Three lines or less. That’s the standard rule for dialogue in a screenplay, and for the most-part, it’s a good rule to follow. After all, we aren’t writing a play here. Screenplays are about a quick and easy flow to your words – of movement between actions and dialogue – of constantly increasing friction between your Antagonist and the forces working to keep them from their goal. If your dialogue is consistently breaking the “three lines or less” rule, chances are your lessening the impact of your script.
Because of this, screenwriters – and not just beginners – need to be very wary of using monologues. Badly executed or over-utilized monologues give your reader a quick reason to put your script down and move on to the next one. But, like with any rule, there are times when a monologue is not only acceptable, but also the best option for your story.
Let’s take a look at…
Monologues and GOOD WILL HUNTING
Matt Damon and Ben Affleck’s Academy Award winning script tells the story of a math savant with a troubled past who lives on the wrong side and the therapist who wants to help him. It’s an engaging screenplay full of lively characters. It also breaks all kind of screenwriting “rules” – dialogue length being one of the most obvious.
Not only does GOOD WILL HUNTING include a monologue, it has TWO, one by Will early on in the bar where we become fully aware of just how intelligent he is, and one by Sean (played convincingly by Robin Williams’ beard).
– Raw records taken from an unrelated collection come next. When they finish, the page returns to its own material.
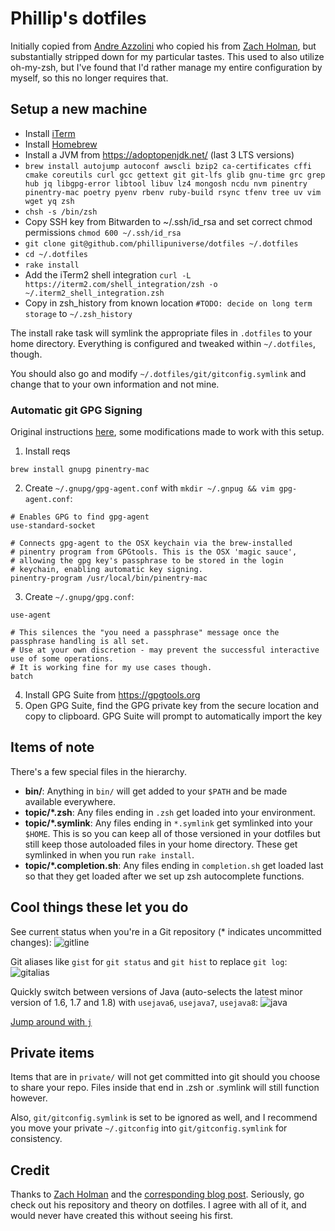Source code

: # Phillip's dotfiles

Initially copied from [Andre Azzolini](https://github.com/apazzolini/dotfiles) who copied his from [Zach Holman](https://github.com/holman/dotfiles), but 
substantially stripped down for my particular tastes. This used to also 
utilize oh-my-zsh, but I've found that I'd rather manage my entire 
configuration by myself, so this no longer requires that.

## Setup a new machine

- Install [iTerm](https://iterm2.com/)
- Install [Homebrew](https://brew.sh/)
- Install a JVM from https://adoptopenjdk.net/ (last 3 LTS versions)
- `brew install autojump autoconf awscli bzip2 ca-certificates cffi cmake coreutils curl gcc gettext git git-lfs glib gnu-time grc grep hub jq libgpg-error libtool libuv lz4 mongosh ncdu nvm pinentry pinentry-mac poetry pyenv rbenv ruby-build rsync tfenv tree uv vim wget yq zsh`
- `chsh -s /bin/zsh`
- Copy SSH key from Bitwarden to ~/.ssh/id_rsa and set correct chmod permissions `chmod 600 ~/.ssh/id_rsa`
- `git clone git@github.com/phillipuniverse/dotfiles ~/.dotfiles`
- `cd ~/.dotfiles`
- `rake install`
- Add the iTerm2 shell integration `curl -L https://iterm2.com/shell_integration/zsh -o ~/.iterm2_shell_integration.zsh`
- Copy in zsh_history from known location `#TODO: decide on long term storage` to `~/.zsh_history`

The install rake task will symlink the appropriate files in `.dotfiles` to your
home directory. Everything is configured and tweaked within `~/.dotfiles`,
though.

You should also go and modify `~/.dotfiles/git/gitconfig.symlink` and change that to your own information and not mine.

### Automatic git GPG Signing

Original instructions [here](https://gist.github.com/bmhatfield/cc21ec0a3a2df963bffa3c1f884b676b#file-setup-gpg), some modifications made to work with this setup. 

1. Install reqs
  ```console
  brew install gnupg pinentry-mac
  ```

2. Create `~/.gnupg/gpg-agent.conf` with `mkdir ~/.gnpug && vim gpg-agent.conf`:

```
# Enables GPG to find gpg-agent
use-standard-socket

# Connects gpg-agent to the OSX keychain via the brew-installed
# pinentry program from GPGtools. This is the OSX 'magic sauce',
# allowing the gpg key's passphrase to be stored in the login
# keychain, enabling automatic key signing.
pinentry-program /usr/local/bin/pinentry-mac
```

3. Create `~/.gnupg/gpg.conf`:

```
use-agent

# This silences the "you need a passphrase" message once the passphrase handling is all set.
# Use at your own discretion - may prevent the successful interactive use of some operations.
# It is working fine for my use cases though.
batch
```

4. Install GPG Suite from https://gpgtools.org
5. Open GPG Suite, find the GPG private key from the secure location and copy to clipboard. GPG Suite will prompt to automatically import the key

## Items of note <Section blatantly ripped off>

There's a few special files in the hierarchy.

- **bin/**: Anything in `bin/` will get added to your `$PATH` and be made
  available everywhere.
- **topic/\*.zsh**: Any files ending in `.zsh` get loaded into your
  environment.
- **topic/\*.symlink**: Any files ending in `*.symlink` get symlinked into
  your `$HOME`. This is so you can keep all of those versioned in your dotfiles
  but still keep those autoloaded files in your home directory. These get
  symlinked in when you run `rake install`.
- **topic/\*.completion.sh**: Any files ending in `completion.sh` get loaded
  last so that they get loaded after we set up zsh autocomplete functions.

## Cool things these let you do

See current status when you're in a Git repository (* indicates uncommitted changes):
![gitline](http://f.cl.ly/items/302c0v3j0v0N2D0l2v44/Screen%20Shot%202015-01-28%20at%209.56.16%20PM.png)

Git aliases like `gist` for `git status` and `git hist` to replace `git log`:
![gitalias](http://cl.ly/image/2t2j0t0T3r3z/Screen%20Shot%202015-01-28%20at%209.59.15%20PM.png)

Quickly switch between versions of Java (auto-selects the latest minor version of 1.6, 1.7 and 1.8) with `usejava6`, `usejava7`, `usejava8`:
![java](http://cl.ly/image/3L0M0m1V3B2r/Screen%20Shot%202015-01-28%20at%2010.07.47%20PM.png)

[Jump around with `j`](https://github.com/joelthelion/autojump)

## Private items

Items that are in `private/` will not get committed into git should you choose to share your repo.
Files inside that end in .zsh or .symlink will still function however.

Also, `git/gitconfig.symlink` is set to be ignored as well, and I recommend you move your private
`~/.gitconfig` into `git/gitconfig.symlink` for consistency.

## Credit

Thanks to [Zach Holman](http://github.com/holman/dotfiles) and the [corresponding blog post](http://zachholman.com/2010/08/dotfiles-are-meant-to-be-forked/). Seriously, go check
out his repository and theory on dotfiles. I agree with all of it, and would
never have created this without seeing his first.
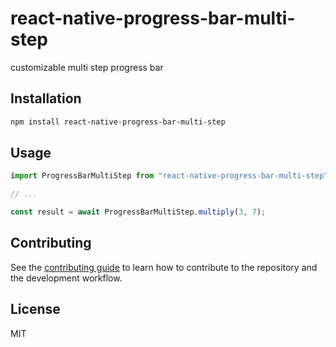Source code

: # react-native-progress-bar-multi-step

customizable multi step progress bar

## Installation

```sh
npm install react-native-progress-bar-multi-step
```

## Usage

```js
import ProgressBarMultiStep from "react-native-progress-bar-multi-step";

// ...

const result = await ProgressBarMultiStep.multiply(3, 7);
```

## Contributing

See the [contributing guide](CONTRIBUTING.md) to learn how to contribute to the repository and the development workflow.

## License

MIT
That’s the one I’d like to focus on.
I was thinking about what you said to me
the other day, about my painting. I
stayed up half the night thinking about
it, and then something occurred to me, and
I fell into a deep peaceful sleep and
haven’t thought about you since. You
know what occurred to me?
You’re just a boy. You don’t have the
faintest idea what you’re talking about.
Why thank you.
You’ve never been out of Boston.
So if I asked you about art you could
give me the skinny on every art book
ever written…Michelangelo? You know a
lot about him I bet. Life’s work,
criticisms, political aspirations. But
you couldn’t tell me what it smells like
in the Sistine Chapel. You’ve never
stood there and looked up at that
beautiful ceiling. And if I asked you
about women, I’m sure you could give me a
syllabus of your personal favorites, and
maybe you’ve been laid a few times too.
But you couldn’t tell me how it feels to
wake up next to a woman and be truly
happy. If I asked you about war, you
could refer me to a bevy of fictional
and non-fictional material, but you’ve
never been in one. You’ve never held
your best friend’s head in your lap and
watched him draw his last breath,
looking to you for help. And if I asked
you about love, I’d get a sonnet, but
you’ve never looked at a woman and been
truly vulnerable. Known that someone
could kill you with a look. That someone
could rescue you from grief. That God
had put an angel on Earth just for you.
And you wouldn’t know how it felt to be
her angel. To have the love be there for
her forever. Through anything, through
cancer. You wouldn’t know about sleeping
sitting up in a hospital room for two
months holding her hand and not leaving
because the doctors could see in your
eyes that the term “visiting hours”
didn’t apply to you. And you wouldn’t
know about real loss, because that only
occurs when you lose something you love
more than yourself, and you’ve never
dared to love anything that much. I look
at you, and I don’t see an intelligent,
confident man, I don’t see a peer, and I
don’t see my equal. I see a boy. Nobody
could possibly understand you, right
Will? Yet you presume to know so much
about me because of a painting you saw.
You must know everything about me.
You’re an orphan, right?
Will nods quietly.
Do you think I would presume to know the
first thing about who you are because I
read “Oliver Twist?” And I don’t but the
argument that you don’t want to be here,
because I think you like all the
attention you’re getting. Personally, I
don’t care. There’s nothing you can tell
me that I can’t read somewhere else.
unless we talk about your life. But you
won’t do that. Maybe you’re afraid of
what you might say.
It’s up to you.
And walks away.
Now THAT’S a monologue.
But it works. And it works because that long speech is the only way Sean could accomplish what he was trying to do in that scene. This becomes even clearer when you go back through the script and look at it in context with Will’s dialogue. When he’s dealing with people in positions of authority, the majority of his dialogue blocks are over five lines long. He’s a talker. He uses his intelligence and his words to overpower people and get what he wants – usually to be left alone.
The only way for Sean to combat that, is the launch into this tirade where he not only debunks every defense Will has used against him, but does so in a fashion which doesn’t give Will a chance to respond. If he can’t get a word to the contrary, then he can’t take over and regain control.
And that’s the point. Sean’s monologue works so well not just because it’s well written – but also because it works structurally within this particular story.
Keep that in mind when you’re writing, and the monologue can be a powerful tool in your arsenal.
So, what do you think? What other film monologues can you think of that are essential to be there in that form?